■ Dataset excerpts ■
=== Section Start ===
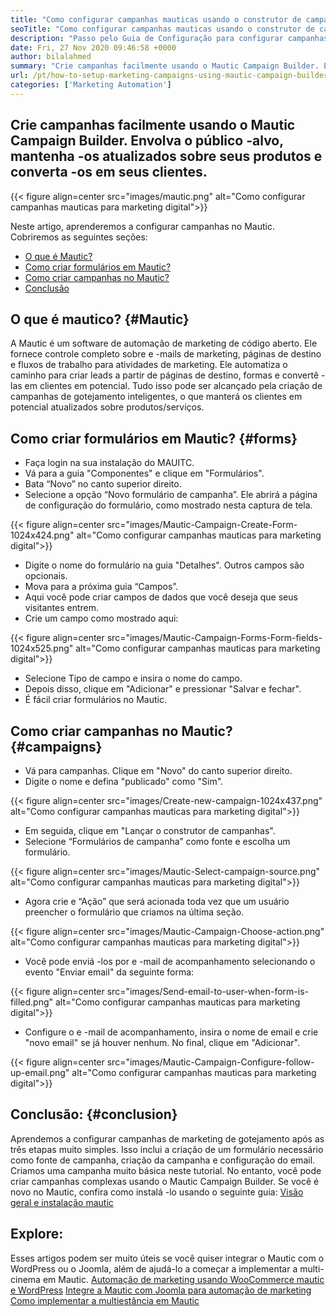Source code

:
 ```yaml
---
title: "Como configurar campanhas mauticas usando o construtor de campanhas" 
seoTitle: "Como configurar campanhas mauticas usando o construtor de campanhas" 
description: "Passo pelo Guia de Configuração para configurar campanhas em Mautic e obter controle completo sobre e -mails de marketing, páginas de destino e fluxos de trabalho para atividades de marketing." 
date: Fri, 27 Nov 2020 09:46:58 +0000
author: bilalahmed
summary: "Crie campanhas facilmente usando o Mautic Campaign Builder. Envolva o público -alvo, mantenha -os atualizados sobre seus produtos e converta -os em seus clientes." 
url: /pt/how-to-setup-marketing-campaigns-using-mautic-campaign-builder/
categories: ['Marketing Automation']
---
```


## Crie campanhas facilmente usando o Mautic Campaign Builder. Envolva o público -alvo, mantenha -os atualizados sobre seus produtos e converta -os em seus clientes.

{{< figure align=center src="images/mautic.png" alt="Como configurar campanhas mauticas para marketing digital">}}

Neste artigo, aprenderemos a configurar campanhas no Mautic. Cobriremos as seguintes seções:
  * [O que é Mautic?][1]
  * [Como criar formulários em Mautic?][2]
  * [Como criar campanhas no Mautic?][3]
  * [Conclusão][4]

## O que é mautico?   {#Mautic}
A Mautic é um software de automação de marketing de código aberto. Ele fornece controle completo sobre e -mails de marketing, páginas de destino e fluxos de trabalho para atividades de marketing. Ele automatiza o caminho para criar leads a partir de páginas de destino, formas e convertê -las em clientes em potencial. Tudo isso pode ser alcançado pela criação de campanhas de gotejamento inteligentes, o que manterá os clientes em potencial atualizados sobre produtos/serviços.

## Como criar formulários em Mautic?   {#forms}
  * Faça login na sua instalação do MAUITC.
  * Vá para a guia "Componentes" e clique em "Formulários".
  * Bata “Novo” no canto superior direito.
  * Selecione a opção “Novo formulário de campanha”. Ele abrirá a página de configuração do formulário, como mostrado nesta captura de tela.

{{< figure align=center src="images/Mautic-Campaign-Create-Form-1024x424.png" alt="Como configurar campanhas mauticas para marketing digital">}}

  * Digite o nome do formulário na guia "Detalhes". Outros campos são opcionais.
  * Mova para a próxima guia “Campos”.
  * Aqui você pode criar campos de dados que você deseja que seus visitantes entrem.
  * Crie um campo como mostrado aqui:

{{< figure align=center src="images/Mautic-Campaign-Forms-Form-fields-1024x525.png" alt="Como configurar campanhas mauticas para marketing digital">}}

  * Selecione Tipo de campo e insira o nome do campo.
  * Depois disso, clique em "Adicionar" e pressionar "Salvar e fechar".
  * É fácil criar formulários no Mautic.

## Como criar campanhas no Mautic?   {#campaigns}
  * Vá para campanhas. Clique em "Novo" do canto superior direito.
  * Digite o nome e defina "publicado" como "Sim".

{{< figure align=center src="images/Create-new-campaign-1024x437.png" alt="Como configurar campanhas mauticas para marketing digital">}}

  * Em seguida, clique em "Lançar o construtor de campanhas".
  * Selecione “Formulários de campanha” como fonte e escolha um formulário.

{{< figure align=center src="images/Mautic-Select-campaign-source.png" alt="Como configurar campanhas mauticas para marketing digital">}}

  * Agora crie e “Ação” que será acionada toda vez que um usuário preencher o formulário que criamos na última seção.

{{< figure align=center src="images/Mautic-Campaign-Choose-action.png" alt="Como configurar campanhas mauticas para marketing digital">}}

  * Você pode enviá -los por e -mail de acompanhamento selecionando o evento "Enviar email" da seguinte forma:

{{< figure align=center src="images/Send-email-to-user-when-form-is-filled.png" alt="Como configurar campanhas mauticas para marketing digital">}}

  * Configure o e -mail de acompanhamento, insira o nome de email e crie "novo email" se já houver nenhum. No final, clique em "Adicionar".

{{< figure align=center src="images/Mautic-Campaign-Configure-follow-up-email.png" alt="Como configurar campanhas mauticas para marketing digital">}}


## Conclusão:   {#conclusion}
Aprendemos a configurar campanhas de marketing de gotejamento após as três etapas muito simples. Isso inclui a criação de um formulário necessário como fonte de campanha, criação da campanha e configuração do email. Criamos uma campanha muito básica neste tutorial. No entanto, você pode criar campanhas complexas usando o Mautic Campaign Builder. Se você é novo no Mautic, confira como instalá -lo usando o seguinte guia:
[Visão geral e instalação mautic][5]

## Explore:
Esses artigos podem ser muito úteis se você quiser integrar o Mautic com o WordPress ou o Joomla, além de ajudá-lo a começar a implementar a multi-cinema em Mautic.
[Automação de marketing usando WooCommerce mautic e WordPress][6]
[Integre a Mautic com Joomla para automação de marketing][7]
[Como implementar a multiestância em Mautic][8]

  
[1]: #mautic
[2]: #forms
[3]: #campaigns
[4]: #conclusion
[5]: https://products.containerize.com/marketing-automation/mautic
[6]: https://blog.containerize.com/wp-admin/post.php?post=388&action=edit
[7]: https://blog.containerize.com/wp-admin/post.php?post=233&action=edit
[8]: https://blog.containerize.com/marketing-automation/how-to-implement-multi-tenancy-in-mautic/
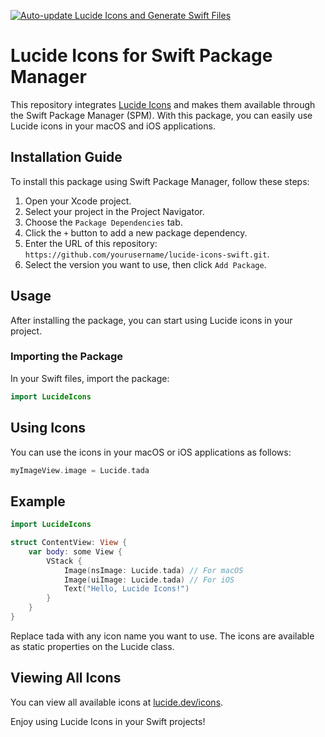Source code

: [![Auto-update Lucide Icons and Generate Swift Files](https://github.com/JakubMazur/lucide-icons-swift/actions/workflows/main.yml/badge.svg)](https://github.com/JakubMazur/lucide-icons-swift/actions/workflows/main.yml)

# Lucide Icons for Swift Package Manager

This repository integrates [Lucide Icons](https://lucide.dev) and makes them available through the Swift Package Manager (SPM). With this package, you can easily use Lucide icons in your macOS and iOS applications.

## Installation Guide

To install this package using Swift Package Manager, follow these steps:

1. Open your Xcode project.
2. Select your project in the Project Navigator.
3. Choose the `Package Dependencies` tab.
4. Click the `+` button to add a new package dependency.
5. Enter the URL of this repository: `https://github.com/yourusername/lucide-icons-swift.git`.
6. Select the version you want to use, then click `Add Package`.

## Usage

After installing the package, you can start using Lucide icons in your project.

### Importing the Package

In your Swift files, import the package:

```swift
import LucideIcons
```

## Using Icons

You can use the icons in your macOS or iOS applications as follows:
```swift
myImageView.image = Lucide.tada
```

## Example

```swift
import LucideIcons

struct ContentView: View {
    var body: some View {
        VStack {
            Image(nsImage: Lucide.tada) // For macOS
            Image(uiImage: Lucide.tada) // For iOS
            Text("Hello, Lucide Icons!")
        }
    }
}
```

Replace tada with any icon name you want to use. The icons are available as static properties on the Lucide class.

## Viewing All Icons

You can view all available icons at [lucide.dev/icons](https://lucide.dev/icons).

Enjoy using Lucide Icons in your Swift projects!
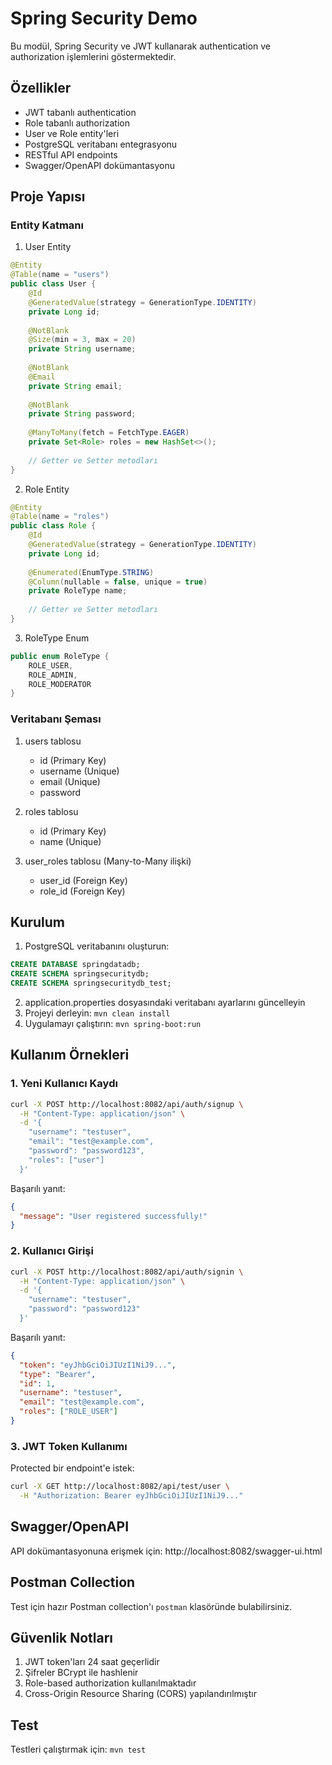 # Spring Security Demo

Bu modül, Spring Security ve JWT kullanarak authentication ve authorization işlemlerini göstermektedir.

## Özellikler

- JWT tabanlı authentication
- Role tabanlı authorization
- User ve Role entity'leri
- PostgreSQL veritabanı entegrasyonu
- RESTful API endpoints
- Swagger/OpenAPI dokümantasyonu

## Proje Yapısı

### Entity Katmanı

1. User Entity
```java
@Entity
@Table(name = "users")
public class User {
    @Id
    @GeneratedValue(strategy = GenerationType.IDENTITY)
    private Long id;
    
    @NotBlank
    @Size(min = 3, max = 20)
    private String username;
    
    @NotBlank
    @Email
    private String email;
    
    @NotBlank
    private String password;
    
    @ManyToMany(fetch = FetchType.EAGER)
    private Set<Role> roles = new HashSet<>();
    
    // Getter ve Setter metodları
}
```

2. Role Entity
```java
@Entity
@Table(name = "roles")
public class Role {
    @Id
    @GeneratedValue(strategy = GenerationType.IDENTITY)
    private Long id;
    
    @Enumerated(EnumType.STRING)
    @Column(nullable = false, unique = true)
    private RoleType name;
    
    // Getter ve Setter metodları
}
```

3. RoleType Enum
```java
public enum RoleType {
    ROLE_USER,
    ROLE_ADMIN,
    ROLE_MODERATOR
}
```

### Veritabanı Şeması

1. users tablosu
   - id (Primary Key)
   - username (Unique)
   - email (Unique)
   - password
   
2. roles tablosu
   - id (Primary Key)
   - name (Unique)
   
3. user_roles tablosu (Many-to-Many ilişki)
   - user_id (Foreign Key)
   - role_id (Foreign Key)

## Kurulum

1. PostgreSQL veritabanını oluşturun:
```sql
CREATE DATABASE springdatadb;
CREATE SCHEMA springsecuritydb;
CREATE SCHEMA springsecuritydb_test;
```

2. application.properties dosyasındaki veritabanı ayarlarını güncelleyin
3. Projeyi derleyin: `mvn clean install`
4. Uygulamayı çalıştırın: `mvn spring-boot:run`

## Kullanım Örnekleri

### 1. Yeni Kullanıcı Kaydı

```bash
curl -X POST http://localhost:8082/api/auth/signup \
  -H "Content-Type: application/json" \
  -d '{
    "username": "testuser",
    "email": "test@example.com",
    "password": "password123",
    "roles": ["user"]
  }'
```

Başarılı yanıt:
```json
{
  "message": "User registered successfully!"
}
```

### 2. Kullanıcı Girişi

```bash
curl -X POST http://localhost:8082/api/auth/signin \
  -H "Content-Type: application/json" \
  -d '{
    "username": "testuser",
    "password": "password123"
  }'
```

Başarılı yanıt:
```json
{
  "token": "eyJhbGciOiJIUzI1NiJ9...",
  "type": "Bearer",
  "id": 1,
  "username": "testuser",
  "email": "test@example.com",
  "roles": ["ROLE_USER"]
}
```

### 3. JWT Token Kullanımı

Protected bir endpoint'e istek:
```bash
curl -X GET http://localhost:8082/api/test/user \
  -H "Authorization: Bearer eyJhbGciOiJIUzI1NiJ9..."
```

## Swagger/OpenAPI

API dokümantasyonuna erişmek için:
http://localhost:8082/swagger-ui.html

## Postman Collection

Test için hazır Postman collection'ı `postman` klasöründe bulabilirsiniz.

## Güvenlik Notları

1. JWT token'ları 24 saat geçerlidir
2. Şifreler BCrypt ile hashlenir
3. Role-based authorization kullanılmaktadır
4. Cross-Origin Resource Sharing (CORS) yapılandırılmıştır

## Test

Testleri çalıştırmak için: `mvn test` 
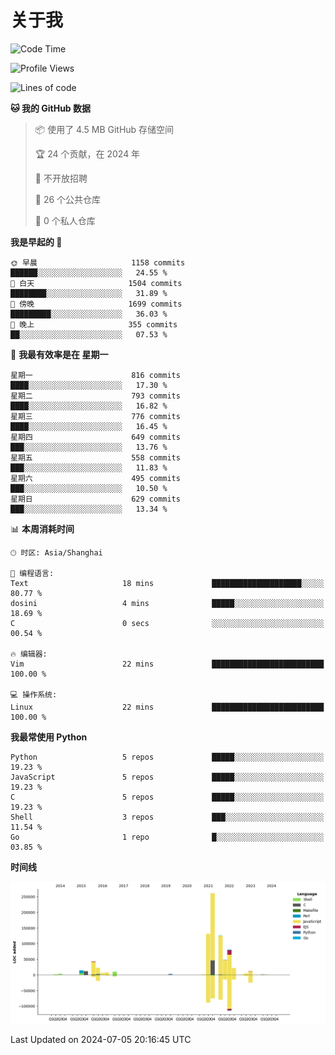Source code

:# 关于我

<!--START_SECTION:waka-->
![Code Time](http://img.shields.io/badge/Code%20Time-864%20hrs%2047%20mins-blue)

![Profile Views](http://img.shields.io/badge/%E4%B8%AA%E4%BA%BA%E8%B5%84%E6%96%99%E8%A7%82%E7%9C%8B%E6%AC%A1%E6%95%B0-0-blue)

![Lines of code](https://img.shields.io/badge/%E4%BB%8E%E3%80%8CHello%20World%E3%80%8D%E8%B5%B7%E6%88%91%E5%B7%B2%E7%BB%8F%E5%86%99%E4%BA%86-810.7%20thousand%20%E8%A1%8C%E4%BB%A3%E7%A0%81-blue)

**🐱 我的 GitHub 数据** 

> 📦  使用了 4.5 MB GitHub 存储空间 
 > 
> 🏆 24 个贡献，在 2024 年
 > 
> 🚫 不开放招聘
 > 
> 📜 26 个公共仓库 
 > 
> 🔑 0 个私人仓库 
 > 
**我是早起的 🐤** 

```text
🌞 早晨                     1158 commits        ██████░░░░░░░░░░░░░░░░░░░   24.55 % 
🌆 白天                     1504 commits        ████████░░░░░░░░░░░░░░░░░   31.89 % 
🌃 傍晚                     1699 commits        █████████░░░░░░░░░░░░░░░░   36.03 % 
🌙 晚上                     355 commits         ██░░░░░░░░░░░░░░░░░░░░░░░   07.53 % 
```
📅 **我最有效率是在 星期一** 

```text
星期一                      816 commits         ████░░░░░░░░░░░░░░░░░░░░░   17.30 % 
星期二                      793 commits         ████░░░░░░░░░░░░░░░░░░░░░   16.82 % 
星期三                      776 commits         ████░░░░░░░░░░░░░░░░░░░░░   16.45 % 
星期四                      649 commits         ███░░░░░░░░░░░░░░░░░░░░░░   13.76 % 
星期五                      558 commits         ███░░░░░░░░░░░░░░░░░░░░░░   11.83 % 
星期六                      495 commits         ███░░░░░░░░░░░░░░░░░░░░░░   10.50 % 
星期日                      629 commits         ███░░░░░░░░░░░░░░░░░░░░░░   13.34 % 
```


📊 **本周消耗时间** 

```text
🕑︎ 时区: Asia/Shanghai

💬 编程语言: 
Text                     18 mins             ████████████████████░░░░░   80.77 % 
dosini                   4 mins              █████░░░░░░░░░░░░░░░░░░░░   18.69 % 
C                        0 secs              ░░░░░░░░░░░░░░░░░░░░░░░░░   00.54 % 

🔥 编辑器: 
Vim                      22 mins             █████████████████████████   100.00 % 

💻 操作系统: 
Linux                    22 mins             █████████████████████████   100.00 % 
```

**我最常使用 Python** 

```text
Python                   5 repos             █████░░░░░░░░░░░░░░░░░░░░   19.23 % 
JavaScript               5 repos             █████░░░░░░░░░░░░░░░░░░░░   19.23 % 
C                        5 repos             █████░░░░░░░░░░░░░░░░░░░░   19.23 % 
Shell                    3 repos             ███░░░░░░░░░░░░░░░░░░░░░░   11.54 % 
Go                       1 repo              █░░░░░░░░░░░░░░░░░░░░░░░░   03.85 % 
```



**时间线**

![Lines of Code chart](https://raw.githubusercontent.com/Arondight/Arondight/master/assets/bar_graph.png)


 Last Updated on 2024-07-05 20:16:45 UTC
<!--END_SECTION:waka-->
=== Section End ===
■ Exercise description ■
Copy everything above from the line holding "[Como implementar a" down to the line holding "## Viewing All Icons", both ends included, exactly as it stands and without the pictures.

■ Solution below ■
[Como implementar a multiestância em Mautic][8]

  
[1]: #mautic
[2]: #forms
[3]: #campaigns
[4]: #conclusion
[5]: https://products.containerize.com/marketing-automation/mautic
[6]: https://blog.containerize.com/wp-admin/post.php?post=388&action=edit
[7]: https://blog.containerize.com/wp-admin/post.php?post=233&action=edit
[8]: https://blog.containerize.com/marketing-automation/how-to-implement-multi-tenancy-in-mautic/
Source code

: [![Auto-update Lucide Icons and Generate Swift Files](https://github.com/JakubMazur/lucide-icons-swift/actions/workflows/main.yml/badge.svg)](https://github.com/JakubMazur/lucide-icons-swift/actions/workflows/main.yml)

# Lucide Icons for Swift Package Manager

This repository integrates [Lucide Icons](https://lucide.dev) and makes them available through the Swift Package Manager (SPM). With this package, you can easily use Lucide icons in your macOS and iOS applications.

## Installation Guide

To install this package using Swift Package Manager, follow these steps:

1. Open your Xcode project.
2. Select your project in the Project Navigator.
3. Choose the `Package Dependencies` tab.
4. Click the `+` button to add a new package dependency.
5. Enter the URL of this repository: `https://github.com/yourusername/lucide-icons-swift.git`.
6. Select the version you want to use, then click `Add Package`.

## Usage

After installing the package, you can start using Lucide icons in your project.

### Importing the Package

In your Swift files, import the package:

```swift
import LucideIcons
```

## Using Icons

You can use the icons in your macOS or iOS applications as follows:
```swift
myImageView.image = Lucide.tada
```

## Example

```swift
import LucideIcons

struct ContentView: View {
    var body: some View {
        VStack {
            Image(nsImage: Lucide.tada) // For macOS
            Image(uiImage: Lucide.tada) // For iOS
            Text("Hello, Lucide Icons!")
        }
    }
}
```

Replace tada with any icon name you want to use. The icons are available as static properties on the Lucide class.

## Viewing All Icons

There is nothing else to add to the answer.